- **WHAT THE EXERCISE ASKS**
Read the data, and whenever a line holds the word "army", report that line.

- **DATA SHOWN**
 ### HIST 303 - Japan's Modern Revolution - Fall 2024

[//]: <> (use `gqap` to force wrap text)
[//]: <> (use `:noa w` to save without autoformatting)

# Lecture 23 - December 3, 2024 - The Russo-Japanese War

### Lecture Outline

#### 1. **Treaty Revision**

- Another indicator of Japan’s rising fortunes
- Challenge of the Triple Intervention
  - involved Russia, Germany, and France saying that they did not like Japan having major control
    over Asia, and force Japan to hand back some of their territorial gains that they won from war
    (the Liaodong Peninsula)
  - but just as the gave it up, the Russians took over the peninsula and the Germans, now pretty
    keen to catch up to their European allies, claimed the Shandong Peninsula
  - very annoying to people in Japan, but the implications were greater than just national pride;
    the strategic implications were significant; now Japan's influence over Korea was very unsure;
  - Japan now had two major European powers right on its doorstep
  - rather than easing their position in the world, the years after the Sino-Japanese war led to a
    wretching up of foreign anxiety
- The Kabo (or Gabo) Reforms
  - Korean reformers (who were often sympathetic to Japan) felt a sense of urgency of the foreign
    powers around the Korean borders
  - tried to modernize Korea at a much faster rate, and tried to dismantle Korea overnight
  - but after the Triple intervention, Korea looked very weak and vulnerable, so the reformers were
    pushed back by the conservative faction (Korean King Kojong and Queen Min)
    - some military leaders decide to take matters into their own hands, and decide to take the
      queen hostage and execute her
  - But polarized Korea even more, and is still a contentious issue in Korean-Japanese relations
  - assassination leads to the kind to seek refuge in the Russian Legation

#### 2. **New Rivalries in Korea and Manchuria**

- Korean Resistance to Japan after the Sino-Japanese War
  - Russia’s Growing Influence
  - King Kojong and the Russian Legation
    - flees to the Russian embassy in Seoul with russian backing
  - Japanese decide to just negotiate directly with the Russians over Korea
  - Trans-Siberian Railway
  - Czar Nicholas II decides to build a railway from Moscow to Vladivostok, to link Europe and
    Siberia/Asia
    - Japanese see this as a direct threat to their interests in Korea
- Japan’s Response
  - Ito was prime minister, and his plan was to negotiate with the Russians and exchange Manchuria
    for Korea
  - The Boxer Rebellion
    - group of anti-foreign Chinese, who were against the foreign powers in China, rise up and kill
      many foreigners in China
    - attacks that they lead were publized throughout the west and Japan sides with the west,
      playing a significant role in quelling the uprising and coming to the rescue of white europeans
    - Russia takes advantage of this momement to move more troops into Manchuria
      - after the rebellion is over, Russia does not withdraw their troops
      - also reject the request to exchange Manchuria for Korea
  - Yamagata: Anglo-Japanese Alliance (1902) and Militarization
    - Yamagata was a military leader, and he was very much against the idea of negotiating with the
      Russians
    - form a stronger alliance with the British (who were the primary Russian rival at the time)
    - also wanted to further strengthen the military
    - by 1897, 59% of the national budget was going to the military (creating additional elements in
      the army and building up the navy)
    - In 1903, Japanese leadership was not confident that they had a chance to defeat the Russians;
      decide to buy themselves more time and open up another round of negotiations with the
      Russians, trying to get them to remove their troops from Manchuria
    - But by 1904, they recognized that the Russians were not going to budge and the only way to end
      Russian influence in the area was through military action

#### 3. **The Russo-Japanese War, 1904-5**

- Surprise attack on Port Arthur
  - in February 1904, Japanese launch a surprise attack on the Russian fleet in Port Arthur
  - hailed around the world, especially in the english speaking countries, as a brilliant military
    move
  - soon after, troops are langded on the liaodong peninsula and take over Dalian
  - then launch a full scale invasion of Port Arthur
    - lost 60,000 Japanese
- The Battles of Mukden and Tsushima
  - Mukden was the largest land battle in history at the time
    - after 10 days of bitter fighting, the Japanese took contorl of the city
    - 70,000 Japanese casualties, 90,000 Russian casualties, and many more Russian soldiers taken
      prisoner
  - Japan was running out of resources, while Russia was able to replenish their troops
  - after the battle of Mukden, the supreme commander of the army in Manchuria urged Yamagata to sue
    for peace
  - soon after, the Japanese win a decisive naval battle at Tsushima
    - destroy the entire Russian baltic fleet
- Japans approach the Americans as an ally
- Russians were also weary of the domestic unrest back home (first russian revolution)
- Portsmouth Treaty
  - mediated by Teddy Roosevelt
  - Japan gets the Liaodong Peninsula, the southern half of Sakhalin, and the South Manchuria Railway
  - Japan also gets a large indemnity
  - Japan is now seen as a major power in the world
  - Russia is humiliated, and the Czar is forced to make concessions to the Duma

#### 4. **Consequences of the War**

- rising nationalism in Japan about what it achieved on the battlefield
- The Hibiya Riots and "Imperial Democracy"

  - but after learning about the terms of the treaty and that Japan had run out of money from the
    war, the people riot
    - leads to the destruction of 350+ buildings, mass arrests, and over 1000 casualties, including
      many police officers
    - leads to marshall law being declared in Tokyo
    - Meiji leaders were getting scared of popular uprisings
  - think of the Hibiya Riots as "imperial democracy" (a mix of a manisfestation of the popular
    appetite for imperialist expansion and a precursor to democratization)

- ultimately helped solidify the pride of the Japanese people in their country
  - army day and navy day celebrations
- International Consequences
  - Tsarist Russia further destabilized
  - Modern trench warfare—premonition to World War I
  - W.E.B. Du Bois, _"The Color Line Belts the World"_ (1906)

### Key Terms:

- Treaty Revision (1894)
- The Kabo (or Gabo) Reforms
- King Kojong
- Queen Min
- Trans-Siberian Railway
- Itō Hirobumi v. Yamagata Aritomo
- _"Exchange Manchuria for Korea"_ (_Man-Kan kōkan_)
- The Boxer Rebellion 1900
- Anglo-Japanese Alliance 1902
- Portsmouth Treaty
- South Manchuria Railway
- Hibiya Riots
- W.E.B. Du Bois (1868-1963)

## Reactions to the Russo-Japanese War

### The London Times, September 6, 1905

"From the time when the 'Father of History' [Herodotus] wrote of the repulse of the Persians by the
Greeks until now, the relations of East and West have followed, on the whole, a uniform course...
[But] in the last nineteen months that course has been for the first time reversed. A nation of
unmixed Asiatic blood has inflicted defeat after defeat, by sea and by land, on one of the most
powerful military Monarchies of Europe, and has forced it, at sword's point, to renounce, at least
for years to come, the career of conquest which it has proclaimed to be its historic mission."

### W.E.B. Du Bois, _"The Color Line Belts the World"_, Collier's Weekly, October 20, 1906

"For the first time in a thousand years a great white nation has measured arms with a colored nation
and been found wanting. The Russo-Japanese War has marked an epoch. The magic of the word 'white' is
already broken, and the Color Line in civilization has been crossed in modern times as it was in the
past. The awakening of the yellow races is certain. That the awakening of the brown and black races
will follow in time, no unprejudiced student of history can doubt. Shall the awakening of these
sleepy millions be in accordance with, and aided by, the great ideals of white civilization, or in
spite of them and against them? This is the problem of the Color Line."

- **YOUR SOLUTION**
      the army and building up the navy)
  - after the battle of Mukden, the supreme commander of the army in Manchuria urged Yamagata to sue
  - army day and navy day celebrations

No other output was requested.